TASK GOAL. Pick out every line of the entries below where "encore" occurs, and copy those lines.

DATA SECTION.
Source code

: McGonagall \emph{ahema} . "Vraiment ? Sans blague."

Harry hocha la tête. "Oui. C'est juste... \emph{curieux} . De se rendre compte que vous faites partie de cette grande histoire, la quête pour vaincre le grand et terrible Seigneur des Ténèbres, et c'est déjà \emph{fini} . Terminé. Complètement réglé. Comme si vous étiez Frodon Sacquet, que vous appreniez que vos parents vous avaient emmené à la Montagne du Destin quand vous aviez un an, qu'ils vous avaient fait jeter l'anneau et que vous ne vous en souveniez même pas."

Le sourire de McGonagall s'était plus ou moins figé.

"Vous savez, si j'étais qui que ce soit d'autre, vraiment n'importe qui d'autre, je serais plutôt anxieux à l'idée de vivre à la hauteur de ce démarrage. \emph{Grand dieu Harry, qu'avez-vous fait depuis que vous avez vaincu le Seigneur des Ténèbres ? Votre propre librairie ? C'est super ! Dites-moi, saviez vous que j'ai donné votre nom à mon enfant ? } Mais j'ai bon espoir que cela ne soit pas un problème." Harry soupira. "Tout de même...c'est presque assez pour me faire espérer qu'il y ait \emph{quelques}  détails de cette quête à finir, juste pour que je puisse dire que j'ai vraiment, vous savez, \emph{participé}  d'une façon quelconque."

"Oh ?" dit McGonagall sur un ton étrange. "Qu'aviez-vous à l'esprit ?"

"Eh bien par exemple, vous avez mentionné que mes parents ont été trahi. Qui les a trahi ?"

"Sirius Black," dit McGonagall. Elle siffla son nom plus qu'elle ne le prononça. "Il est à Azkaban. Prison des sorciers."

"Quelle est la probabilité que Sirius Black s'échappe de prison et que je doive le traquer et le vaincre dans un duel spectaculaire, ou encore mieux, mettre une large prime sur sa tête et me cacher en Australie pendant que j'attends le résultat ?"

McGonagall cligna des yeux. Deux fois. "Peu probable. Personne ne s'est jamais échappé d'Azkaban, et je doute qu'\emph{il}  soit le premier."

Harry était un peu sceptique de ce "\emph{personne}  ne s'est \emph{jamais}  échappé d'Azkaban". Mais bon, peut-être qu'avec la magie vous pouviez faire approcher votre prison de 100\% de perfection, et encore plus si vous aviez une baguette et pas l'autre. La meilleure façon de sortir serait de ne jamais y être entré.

ANSWER SECTION.
"Quelle est la probabilité que Sirius Black s'échappe de prison et que je doive le traquer et le vaincre dans un duel spectaculaire, ou encore mieux, mettre une large prime sur sa tête et me cacher en Australie pendant que j'attends le résultat ?"
Harry était un peu sceptique de ce "\emph{personne}  ne s'est \emph{jamais}  échappé d'Azkaban". Mais bon, peut-être qu'avec la magie vous pouviez faire approcher votre prison de 100\% de perfection, et encore plus si vous aviez une baguette et pas l'autre. La meilleure façon de sortir serait de ne jamais y être entré.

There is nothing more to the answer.